Take a look at some famous athiests and secularists. Think about their effect on the human spirit. Did their endeavours try to kill it or nurture it?
Abraham Lincoln, Van Gogh, Thomas Edison, Oscar Wilde, Mary Wollstonecraft, Albert Einstein, Arthur C. Clarke, George Bernard Shaw, Mary Ann Evans, George Orwell, Thomas Paine.
Do you die inside a little every time you expose yourself to what they left behind? It’s precisely the certainty of ‘this is it!’ that drives many to leave their mark on the human spirit. ‘Seize the day’, anybody?
It’s precisely my belief ‘that this is all we are, this is it!’ that shapes my moral outlook. I’m not on my own. I don’t believe in God but I never raped children or stood by while others did, unlike some. This is it! This is all we have. When it’s gone it’s gone. Let’s try and make the best of it. That’s what drives much of atheistic secularism. That and the certainty that life is a lot more joyless being a pawn of the likes of Murphy-O’Connor’s vested interests.

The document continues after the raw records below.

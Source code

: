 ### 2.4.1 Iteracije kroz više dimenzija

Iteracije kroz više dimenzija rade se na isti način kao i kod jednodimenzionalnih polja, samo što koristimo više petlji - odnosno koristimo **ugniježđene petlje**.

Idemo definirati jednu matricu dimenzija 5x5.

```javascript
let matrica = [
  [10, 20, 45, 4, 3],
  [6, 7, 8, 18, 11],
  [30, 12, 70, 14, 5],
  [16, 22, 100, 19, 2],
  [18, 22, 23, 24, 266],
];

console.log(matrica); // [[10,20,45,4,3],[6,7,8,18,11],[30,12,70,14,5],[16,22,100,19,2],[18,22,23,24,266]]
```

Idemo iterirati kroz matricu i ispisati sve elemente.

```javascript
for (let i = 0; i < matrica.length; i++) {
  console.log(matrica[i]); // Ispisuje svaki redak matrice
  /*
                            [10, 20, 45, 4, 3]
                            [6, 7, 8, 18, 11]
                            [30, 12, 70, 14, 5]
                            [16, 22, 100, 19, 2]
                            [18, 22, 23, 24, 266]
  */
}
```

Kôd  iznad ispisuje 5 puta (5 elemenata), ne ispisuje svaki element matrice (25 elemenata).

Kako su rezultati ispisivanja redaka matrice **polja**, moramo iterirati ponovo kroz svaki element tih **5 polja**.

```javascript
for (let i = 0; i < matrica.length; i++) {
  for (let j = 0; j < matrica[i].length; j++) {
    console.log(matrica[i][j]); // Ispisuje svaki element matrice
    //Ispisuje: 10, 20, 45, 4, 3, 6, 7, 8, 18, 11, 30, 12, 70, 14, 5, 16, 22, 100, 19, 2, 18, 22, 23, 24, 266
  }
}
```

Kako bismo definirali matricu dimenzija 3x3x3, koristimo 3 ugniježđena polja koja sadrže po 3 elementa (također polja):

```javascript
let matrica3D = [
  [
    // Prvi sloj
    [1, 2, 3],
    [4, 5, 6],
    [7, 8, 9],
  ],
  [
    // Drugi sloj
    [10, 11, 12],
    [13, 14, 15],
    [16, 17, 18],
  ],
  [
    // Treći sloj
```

It’s why I think that people who believe that we go to a better place when we die can be the most dangerous. It gives an excuse for the most excruciating suffering. It’s the Arnaud Amaury defence. It certainly seems to be how and why those good Christians Tony Blair and George Bush can countenance the deaths of hundreds of thousands of people. Under their (and others) good offices, it is religion that ultimately diminishes us; it kills the human spirit under the pretence of liberating it.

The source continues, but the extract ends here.